Australia's bushfires inflame climate change debate



-- Australia's bushfires have such a long and
destructive history there's almost no day of the week
that hasn't been dubbed "black" or "ash" to mark a
major conflagration.
There was Black Thursday in Victoria in 1851, which
destroyed five million hectares and claimed 12 lives --
the first large-scale bushfire in the history of white
settlement in Australia.
Since then there's been Red Tuesday in 1898 in
Victoria, which consumed 2,000 buildings, Black Friday
in Victoria in 1938 that killed 71 and destroyed 3,700
buildings, and Ash Wednesday in the early 1980s that
left 71 dead in the state of South Australia.
Most recently in 2009, Black Saturday claimed 173 lives
in the state of Victoria in southern Australia -- many of
the victims unable to even get the distance of their own
driveways before they succumbed to the intense radiant
heat generated by a bushfire.
Many argue that Australia's catastrophic bushfires are
simply a fact of life on a continent where its flora,
heavy with combustible eucalyptus oil, constitute
something of a seasonal time bomb.
Others say more sinister man-made
factors are at work.
Changing climate
Australia has had a troubled relationship
with climate change -- its confused policies
on a controversial carbon tax are credited
with felling the Labor Party at the last
election, while the new government
controversially disbanded the country's
Climate Commission -- but scientists say
the latest bushfire season may turn up the
heat on the climate-change skeptics.
While the jury is still out on whether
climate change is making conditions
perfect for large-scale bushfires, scientists
agree that bushfire seasons -- a regular
occurrence on the Australian seasonal
calendar -- are getting longer and the fires
more intense.
According to David Bowman, professor of
forest ecology at the University of
Tasmania , who has studied bushfires for more than 30
years, bushfire behavior is showing signs of change.
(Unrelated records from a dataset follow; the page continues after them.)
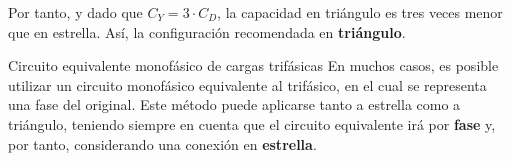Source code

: \documentclass[11pt]{book} %
\makeatletter
\numberwithin{dummy}{section}
\theoremstyle{ocrenumbox}
\theoremstyle{blacknumex}
\theoremstyle{blacknumbox}
\theoremstyle{ocrenum}
\renewcommand{\section}{\@startsection{section}{1}{\z@}
{-4ex \@plus -1ex \@minus -.4ex}
{1ex \@plus.2ex }
{\normalfont\large\sffamily\bfseries}}
\newlength\esp
\makeatother
\begin{document}
		Por tanto, y dado que $C_Y = 3 \cdot C_D$, la capacidad en triángulo es tres veces menor que en estrella. Así, la configuración recomendada en \textbf{triángulo}.
		
		
		
		\section{Circuito equivalente monofásico de cargas trifásicas}\label{sec.c_eq_mon}
	 En muchos casos, es posible utilizar un circuito monofásico equivalente al trifásico, en el cual se representa una fase del original. Este método puede aplicarse tanto a estrella como a triángulo, teniendo siempre en cuenta que el circuito equivalente irá por \textbf{fase} y, por tanto, considerando una conexión en \textbf{estrella}. 
	
	
	
\end{document}
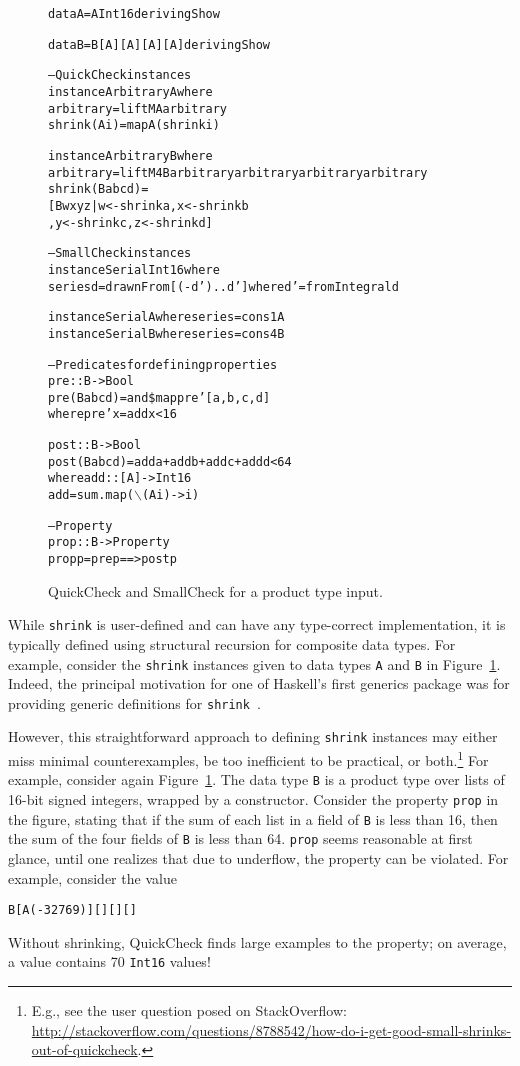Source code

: \documentclass[9pt]{sigplanconf}
\newenvironment{code}{\begin{alltt}\scriptsize}{\end{alltt}}
\newcommand{\ttp}[1]{\texttt{#1}}
\begin{document}
\begin{figure}[ht]
\begin{code}
data A = A Int16 deriving Show

data B = B [A] [A] [A] [A] deriving Show

-- QuickCheck instances
instance Arbitrary A where
  arbitrary    = liftM A arbitrary
  shrink (A i) = map A (shrink i)

instance Arbitrary B where
  arbitrary = liftM4 B arbitrary arbitrary arbitrary arbitrary
  shrink (B a b c d) = 
    [ B w x y z | w <- shrink a, x <- shrink b
                , y <- shrink c, z <- shrink d ]

-- SmallCheck instances
instance Serial Int16 where
  series d = drawnFrom [(-d')..d'] where d' = fromIntegral d

instance Serial A where series = cons1 A 
instance Serial B where series = cons4 B

-- Predicates for defining properties
pre :: B -> Bool
pre (B a b c d) = and \$ map pre' [a, b, c, d]
  where pre' x = add x < 16
  
post :: B -> Bool
post (B a b c d) = add a + add b + add c + add d < 64
  where add :: [A] -> Int16
        add = sum . map (\(\backslash\)(A i) -> i)

-- Property
prop :: B -> Property
prop p = pre p ==> post p
\end{code}
  \caption{QuickCheck and SmallCheck for a product type input.}
  \label{fig:initial}
\end{figure}

While \ttp{shrink} is user-defined and can have any type-correct implementation,
it is typically defined using structural recursion for composite data types.
For example, consider the \ttp{shrink} instances given to data types \ttp{A} and
\ttp{B} in Figure~\ref{fig:initial}.  Indeed, the principal motivation for one
of Haskell's first generics package was for providing generic definitions for
\ttp{shrink}~\cite{syb}.

However, this straightforward approach to defining \ttp{shrink} instances may
either miss minimal counterexamples, be too inefficient to be practical, or
both.\footnote{E.g., see the user question posed on StackOverflow:
  \url{http://stackoverflow.com/questions/8788542/how-do-i-get-good-small-shrinks-out-of-quickcheck}.}
For example, consider again Figure~\ref{fig:initial}.  The data type \ttp{B} is
a product type over lists of 16-bit signed integers, wrapped by a constructor.
Consider the property \ttp{prop} in the figure, stating that if the sum of each
list in a field of \ttp{B} is less than 16, then the sum of the four fields of
\ttp{B} is less than 64.  \ttp{prop} seems reasonable at first glance, until
one realizes that due to underflow, the property can be violated.  For example,
consider the value
%
\begin{code}
B [A (-32769)] [] [] []
\end{code}
%
\noindent
Without shrinking, QuickCheck finds large examples to the property; on average,
a value contains 70 \ttp{Int16} values!
\end{document}
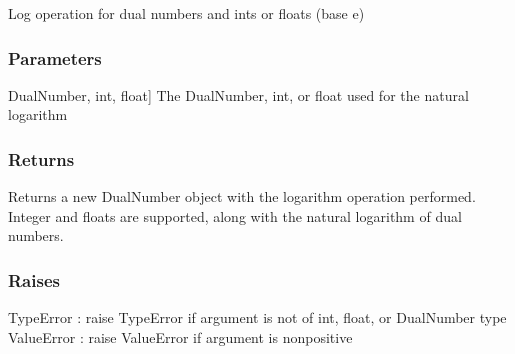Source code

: \documentclass[letterpaper,10pt,english]{sphinxmanual}
\begin{document}
\begin{fulllineitems}
\label{\detokenize{autodiff:autodiff.log}}
\pysigstartsignatures
{}
\pysigstopsignatures
\sphinxAtStartPar
Log operation for dual numbers and ints or floats (base e)


\subsubsection{Parameters}
\label{\detokenize{autodiff:id57}}\begin{description}
\sphinxlineitem{x}{[}DualNumber, int, float{]}
\sphinxAtStartPar
The DualNumber, int, or float used for the natural logarithm

\end{description}


\subsubsection{Returns}
\label{\detokenize{autodiff:id58}}\begin{description}
\sphinxAtStartPar
Returns a new DualNumber object with the logarithm operation performed. Integer and
floats are supported, along with the natural logarithm of dual numbers.

\end{description}


\subsubsection{Raises}
\label{\detokenize{autodiff:id59}}
\sphinxAtStartPar
TypeError : raise TypeError if argument is not of int, float, or DualNumber type
ValueError : raise ValueError if argument is nonpositive

\end{fulllineitems}

\end{document}
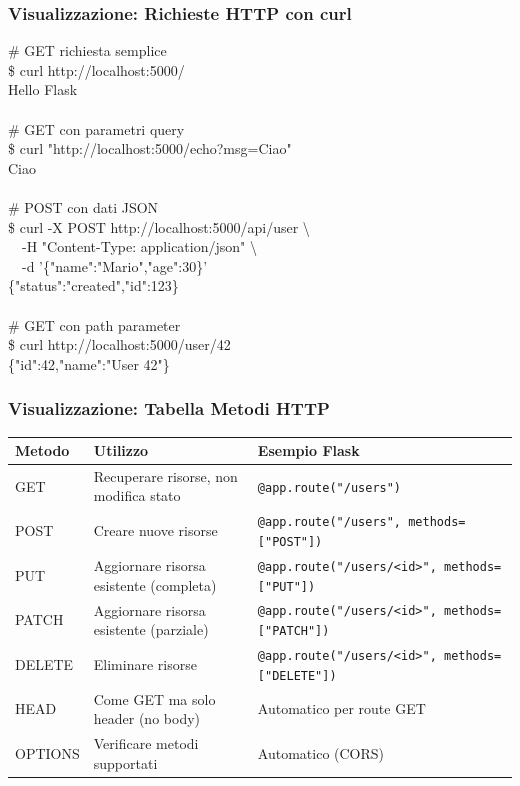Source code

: \subsubsection{Visualizzazione: Richieste HTTP con curl}
\begin{tcolorbox}[title=Output Terminale: Richieste curl, colback=black, coltext=green!80, fontupper=\ttfamily\small]
\# GET richiesta semplice\\
\$ curl http://localhost:5000/\\
Hello Flask\\
\\
\# GET con parametri query\\
\$ curl "http://localhost:5000/echo?msg=Ciao"\\
Ciao\\
\\
\# POST con dati JSON\\
\$ curl -X POST http://localhost:5000/api/user \textbackslash\\
\ \ -H "Content-Type: application/json" \textbackslash\\
\ \ -d '\{"name":"Mario","age":30\}'\\
\{"status":"created","id":123\}\\
\\
\# GET con path parameter\\
\$ curl http://localhost:5000/user/42\\
\{"id":42,"name":"User 42"\}
\end{tcolorbox}

\subsubsection{Visualizzazione: Tabella Metodi HTTP}
\begin{center}
\begin{tabular}{|l|p{6cm}|p{4cm}|}
\hline
\textbf{Metodo} & \textbf{Utilizzo} & \textbf{Esempio Flask} \\
\hline
GET & Recuperare risorse, non modifica stato & \texttt{@app.route("/users")} \\
\hline
POST & Creare nuove risorse & \texttt{@app.route("/users", methods=["POST"])} \\
\hline
PUT & Aggiornare risorsa esistente (completa) & \texttt{@app.route("/users/<id>", methods=["PUT"])} \\
\hline
PATCH & Aggiornare risorsa esistente (parziale) & \texttt{@app.route("/users/<id>", methods=["PATCH"])} \\
\hline
DELETE & Eliminare risorse & \texttt{@app.route("/users/<id>", methods=["DELETE"])} \\
\hline
HEAD & Come GET ma solo header (no body) & Automatico per route GET \\
\hline
OPTIONS & Verificare metodi supportati & Automatico (CORS) \\
\hline
\end{tabular}
\end{center}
"The problem with Australia is that the records are
pretty shallow, which makes it really difficult to talk
conclusively about any of the fire activity. But when
you piece everything together there's some very
convincing evidence.
Aggressive fires
"Even the firefighters are reporting really unusual
behavior," said Bowman, adding that firefighters are
fighting bigger and more aggressive fires.
"Normally at night -- and this is borne out by
firefighters in the United States -- the fire will quell as
the temperature cools. But firefighters are saying that
because of the heat, bushfires are burning just as
fiercely at night. It's all getting pretty worrying."
He said duration was also a factor that was changing in
bushfire behavior.
"It's no big deal to have a fire in October but to have
one that has burned like this for more than a week at
this level of intensity is unprecedented.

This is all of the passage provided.